WHAT YOU WILL DO → Please retype the line that contains "power calculations, adaptive" and all lines that follow it to the end of the entries below, exactly as they stand, with nothing added.

DATASET RECORDS →
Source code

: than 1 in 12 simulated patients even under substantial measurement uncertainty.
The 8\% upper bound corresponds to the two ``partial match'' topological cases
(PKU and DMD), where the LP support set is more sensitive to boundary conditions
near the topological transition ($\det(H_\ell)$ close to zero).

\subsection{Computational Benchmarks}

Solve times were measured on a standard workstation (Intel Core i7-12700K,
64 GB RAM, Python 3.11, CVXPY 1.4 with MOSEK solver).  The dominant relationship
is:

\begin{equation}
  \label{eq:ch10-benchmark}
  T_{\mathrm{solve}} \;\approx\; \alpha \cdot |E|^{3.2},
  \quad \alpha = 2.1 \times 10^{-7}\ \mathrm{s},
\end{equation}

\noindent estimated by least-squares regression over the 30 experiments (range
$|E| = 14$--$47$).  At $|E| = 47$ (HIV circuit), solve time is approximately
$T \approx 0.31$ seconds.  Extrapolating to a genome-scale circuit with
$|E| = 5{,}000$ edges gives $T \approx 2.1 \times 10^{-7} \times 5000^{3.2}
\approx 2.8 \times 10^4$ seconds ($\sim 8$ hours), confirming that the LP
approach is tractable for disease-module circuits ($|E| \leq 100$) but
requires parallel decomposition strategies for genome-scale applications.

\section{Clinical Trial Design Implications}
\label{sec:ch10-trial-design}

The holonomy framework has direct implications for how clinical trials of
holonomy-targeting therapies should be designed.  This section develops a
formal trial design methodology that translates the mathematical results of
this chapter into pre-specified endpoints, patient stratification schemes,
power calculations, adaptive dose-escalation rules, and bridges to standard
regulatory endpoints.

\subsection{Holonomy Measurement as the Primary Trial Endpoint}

THE COMPLETED TASK →
power calculations, adaptive dose-escalation rules, and bridges to standard
regulatory endpoints.

\subsection{Holonomy Measurement as the Primary Trial Endpoint}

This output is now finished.